--- Input material Enclosed Below ---

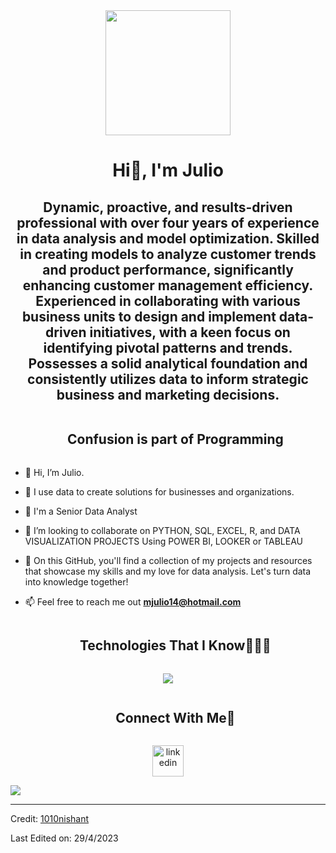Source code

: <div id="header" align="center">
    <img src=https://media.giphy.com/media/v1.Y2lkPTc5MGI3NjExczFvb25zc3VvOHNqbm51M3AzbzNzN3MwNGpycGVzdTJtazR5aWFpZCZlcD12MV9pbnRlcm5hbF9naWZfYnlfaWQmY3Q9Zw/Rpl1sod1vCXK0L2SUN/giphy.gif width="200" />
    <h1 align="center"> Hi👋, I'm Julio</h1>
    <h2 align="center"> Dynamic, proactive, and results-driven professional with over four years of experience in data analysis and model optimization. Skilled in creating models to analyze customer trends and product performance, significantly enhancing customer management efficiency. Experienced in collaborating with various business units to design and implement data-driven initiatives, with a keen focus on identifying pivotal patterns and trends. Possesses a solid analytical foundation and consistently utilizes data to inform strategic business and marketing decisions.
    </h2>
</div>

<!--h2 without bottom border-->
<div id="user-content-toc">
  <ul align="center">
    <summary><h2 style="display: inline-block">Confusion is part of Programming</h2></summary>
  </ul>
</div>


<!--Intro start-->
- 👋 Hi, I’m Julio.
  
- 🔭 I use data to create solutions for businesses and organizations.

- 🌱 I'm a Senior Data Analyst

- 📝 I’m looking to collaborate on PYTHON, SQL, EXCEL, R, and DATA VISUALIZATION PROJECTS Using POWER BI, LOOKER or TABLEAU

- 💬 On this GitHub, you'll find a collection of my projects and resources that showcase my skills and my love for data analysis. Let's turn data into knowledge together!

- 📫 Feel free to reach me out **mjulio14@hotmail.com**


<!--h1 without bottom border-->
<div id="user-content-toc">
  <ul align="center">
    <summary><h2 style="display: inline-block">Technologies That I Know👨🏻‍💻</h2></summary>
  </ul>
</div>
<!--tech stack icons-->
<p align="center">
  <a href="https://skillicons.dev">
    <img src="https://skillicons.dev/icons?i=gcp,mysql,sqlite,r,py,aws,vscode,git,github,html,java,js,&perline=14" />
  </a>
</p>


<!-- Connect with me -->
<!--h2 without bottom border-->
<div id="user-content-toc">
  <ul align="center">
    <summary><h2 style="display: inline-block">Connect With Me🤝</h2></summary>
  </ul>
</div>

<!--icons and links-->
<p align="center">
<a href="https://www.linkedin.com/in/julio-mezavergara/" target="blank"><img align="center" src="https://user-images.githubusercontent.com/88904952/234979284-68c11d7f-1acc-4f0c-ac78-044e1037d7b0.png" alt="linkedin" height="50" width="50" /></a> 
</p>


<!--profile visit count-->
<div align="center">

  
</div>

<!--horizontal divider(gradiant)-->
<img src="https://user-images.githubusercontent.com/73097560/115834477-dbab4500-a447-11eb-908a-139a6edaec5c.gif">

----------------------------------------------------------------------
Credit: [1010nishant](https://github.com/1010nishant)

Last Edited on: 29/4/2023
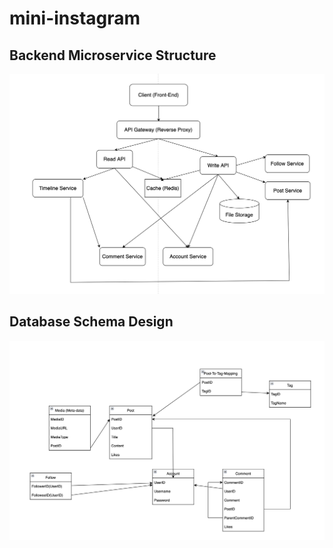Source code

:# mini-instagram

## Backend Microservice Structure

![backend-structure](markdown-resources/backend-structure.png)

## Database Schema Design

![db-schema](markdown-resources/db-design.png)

--- End of Enclosed Input material ---
--- Input material Enclosed Below ---

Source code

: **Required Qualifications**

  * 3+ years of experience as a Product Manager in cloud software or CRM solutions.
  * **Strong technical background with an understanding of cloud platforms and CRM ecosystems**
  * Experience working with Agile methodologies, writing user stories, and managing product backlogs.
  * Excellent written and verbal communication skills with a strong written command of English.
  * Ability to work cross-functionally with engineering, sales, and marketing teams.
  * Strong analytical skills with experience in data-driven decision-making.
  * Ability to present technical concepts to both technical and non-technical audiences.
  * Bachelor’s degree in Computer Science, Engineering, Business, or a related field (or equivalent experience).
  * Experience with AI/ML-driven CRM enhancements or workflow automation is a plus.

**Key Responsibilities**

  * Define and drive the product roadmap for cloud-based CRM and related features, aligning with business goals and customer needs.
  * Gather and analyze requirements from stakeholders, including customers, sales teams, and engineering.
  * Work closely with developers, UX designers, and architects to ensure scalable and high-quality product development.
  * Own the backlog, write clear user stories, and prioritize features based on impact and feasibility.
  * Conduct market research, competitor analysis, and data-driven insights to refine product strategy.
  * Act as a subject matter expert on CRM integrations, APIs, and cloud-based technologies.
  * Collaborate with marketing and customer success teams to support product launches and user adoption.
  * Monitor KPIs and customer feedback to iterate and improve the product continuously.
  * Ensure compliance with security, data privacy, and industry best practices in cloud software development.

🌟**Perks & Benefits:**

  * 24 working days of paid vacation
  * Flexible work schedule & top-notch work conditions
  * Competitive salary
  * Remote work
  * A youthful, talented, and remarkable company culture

--- End of Enclosed Input material ---

**Work instruction:**
What are the lines, exactly as written above, from the line with "and marketing teams." to the line with "high-quality product development.", both included? Output only those.

**Written reply:**
  * Ability to work cross-functionally with engineering, sales, and marketing teams.
  * Strong analytical skills with experience in data-driven decision-making.
  * Ability to present technical concepts to both technical and non-technical audiences.
  * Bachelor’s degree in Computer Science, Engineering, Business, or a related field (or equivalent experience).
  * Experience with AI/ML-driven CRM enhancements or workflow automation is a plus.

**Key Responsibilities**

  * Define and drive the product roadmap for cloud-based CRM and related features, aligning with business goals and customer needs.
  * Gather and analyze requirements from stakeholders, including customers, sales teams, and engineering.
  * Work closely with developers, UX designers, and architects to ensure scalable and high-quality product development.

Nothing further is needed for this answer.